- REQUIRED ACTION:
From the entries below, copy exactly the lines from the one that contains "# How do chess engines work?" through the one that contains "The slide deck", both included, and only those.
Segment Start: EXERCISE INPUT
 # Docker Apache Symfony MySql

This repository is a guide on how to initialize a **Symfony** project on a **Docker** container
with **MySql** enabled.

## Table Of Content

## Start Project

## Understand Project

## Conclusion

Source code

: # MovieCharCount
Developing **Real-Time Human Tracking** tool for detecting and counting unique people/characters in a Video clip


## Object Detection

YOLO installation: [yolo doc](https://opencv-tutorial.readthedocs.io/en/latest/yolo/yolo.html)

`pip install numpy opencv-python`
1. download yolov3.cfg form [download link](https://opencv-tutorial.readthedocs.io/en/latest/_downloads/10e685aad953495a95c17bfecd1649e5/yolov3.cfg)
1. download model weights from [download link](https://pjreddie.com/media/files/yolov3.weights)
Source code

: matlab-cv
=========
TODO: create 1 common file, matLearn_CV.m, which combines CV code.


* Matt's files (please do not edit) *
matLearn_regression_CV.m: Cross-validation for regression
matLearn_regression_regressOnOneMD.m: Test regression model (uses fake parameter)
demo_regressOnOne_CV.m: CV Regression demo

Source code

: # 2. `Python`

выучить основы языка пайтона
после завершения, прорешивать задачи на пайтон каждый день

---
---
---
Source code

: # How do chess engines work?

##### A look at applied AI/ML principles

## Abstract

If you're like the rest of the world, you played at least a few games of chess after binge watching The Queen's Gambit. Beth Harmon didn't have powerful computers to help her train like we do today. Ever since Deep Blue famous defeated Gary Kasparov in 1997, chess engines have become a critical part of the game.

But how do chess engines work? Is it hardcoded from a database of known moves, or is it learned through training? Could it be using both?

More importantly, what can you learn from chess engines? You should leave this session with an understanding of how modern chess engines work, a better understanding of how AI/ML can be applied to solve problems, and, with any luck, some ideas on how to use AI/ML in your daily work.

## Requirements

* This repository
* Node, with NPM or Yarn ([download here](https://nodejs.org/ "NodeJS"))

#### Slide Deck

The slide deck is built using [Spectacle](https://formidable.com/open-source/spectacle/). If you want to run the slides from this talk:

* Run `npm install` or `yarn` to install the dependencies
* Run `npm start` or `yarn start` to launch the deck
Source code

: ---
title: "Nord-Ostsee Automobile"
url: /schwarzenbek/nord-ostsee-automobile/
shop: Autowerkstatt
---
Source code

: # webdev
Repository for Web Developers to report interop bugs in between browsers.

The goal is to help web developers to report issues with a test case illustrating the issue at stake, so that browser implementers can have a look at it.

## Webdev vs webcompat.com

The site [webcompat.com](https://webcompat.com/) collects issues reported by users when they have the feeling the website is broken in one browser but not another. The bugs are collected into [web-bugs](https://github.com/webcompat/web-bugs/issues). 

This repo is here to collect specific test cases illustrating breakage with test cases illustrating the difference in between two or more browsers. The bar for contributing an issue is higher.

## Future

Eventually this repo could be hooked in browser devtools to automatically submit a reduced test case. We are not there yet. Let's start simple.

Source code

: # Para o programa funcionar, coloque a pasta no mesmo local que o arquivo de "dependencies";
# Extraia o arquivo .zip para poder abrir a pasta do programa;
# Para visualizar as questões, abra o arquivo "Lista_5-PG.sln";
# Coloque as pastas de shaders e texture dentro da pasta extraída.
Segment End: EXERCISE INPUT
- YOUR RESPONSE:
: # How do chess engines work?

##### A look at applied AI/ML principles

## Abstract

If you're like the rest of the world, you played at least a few games of chess after binge watching The Queen's Gambit. Beth Harmon didn't have powerful computers to help her train like we do today. Ever since Deep Blue famous defeated Gary Kasparov in 1997, chess engines have become a critical part of the game.

But how do chess engines work? Is it hardcoded from a database of known moves, or is it learned through training? Could it be using both?

More importantly, what can you learn from chess engines? You should leave this session with an understanding of how modern chess engines work, a better understanding of how AI/ML can be applied to solve problems, and, with any luck, some ideas on how to use AI/ML in your daily work.

## Requirements

* This repository
* Node, with NPM or Yarn ([download here](https://nodejs.org/ "NodeJS"))

#### Slide Deck

The slide deck is built using [Spectacle](https://formidable.com/open-source/spectacle/). If you want to run the slides from this talk:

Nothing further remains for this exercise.